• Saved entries
****
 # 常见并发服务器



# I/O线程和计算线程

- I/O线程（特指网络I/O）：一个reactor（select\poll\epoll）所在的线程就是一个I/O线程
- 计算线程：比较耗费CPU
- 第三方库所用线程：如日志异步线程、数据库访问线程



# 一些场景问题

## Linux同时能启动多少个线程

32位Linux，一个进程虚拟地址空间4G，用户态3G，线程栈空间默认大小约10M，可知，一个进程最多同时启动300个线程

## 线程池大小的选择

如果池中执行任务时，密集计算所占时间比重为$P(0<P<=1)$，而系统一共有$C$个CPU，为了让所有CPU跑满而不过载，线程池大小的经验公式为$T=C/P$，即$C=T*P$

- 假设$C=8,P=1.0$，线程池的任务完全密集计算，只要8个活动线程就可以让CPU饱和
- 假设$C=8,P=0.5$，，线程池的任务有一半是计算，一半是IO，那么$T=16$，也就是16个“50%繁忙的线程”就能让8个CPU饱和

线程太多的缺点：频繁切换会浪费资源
****
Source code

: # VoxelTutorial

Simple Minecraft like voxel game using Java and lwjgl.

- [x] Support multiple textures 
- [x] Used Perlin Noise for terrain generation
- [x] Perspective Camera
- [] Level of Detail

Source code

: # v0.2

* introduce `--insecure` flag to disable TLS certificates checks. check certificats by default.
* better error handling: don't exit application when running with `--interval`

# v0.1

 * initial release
****
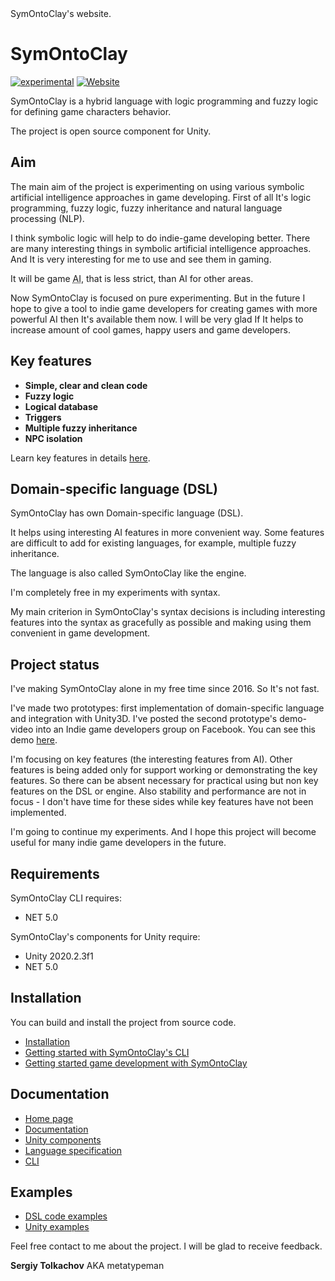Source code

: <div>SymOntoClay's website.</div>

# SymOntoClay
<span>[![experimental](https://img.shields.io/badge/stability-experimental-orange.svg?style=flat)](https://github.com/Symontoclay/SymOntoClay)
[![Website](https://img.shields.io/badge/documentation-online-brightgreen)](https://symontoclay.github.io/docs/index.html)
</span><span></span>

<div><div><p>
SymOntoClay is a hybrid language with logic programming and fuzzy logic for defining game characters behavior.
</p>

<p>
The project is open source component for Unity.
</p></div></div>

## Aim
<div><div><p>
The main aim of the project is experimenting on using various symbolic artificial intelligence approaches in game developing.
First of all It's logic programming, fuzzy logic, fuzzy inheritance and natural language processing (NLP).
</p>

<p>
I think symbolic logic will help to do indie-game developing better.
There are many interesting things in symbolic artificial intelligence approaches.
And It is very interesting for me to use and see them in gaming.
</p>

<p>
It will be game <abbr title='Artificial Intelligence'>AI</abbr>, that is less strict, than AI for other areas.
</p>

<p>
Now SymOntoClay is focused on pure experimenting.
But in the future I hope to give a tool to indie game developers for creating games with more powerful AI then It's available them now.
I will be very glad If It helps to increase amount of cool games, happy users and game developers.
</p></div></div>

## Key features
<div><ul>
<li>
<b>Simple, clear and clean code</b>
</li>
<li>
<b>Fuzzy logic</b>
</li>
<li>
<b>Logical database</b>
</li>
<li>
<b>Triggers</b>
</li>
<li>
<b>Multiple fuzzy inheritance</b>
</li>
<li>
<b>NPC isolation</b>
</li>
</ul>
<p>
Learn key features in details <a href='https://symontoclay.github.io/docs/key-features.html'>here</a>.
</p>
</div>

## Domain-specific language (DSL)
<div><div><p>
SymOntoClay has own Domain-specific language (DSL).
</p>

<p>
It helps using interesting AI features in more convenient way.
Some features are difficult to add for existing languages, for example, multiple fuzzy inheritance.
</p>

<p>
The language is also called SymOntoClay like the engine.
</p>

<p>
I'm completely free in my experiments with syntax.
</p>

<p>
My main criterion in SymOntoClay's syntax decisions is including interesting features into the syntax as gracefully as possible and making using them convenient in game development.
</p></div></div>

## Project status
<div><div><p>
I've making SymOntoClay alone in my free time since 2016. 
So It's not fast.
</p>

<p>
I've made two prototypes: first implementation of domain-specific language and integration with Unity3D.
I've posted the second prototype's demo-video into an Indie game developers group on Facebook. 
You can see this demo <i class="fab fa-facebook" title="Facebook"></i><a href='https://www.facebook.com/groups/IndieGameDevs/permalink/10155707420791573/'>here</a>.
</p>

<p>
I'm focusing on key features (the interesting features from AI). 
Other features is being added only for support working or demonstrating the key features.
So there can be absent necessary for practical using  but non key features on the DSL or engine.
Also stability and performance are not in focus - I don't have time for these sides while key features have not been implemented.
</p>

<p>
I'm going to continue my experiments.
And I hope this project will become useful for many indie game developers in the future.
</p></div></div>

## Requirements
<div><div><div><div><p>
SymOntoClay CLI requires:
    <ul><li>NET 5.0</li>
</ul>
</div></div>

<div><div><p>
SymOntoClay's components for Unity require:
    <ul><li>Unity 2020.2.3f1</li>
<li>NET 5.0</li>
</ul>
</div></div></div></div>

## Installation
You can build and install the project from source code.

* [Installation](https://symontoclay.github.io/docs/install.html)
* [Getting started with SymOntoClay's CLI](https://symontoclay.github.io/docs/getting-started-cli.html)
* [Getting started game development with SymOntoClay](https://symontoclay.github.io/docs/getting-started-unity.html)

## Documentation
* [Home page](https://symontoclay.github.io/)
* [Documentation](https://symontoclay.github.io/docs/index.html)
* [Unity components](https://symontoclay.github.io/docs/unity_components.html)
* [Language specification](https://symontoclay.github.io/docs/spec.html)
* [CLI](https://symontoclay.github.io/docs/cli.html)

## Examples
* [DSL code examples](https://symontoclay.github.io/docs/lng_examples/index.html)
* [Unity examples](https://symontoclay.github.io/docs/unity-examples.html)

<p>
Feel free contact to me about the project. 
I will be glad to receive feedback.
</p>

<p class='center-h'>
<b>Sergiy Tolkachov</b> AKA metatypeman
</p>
****
• Try it
Looking at the records above, how many lines have the word "time" in them? State the number only.

• Solution
2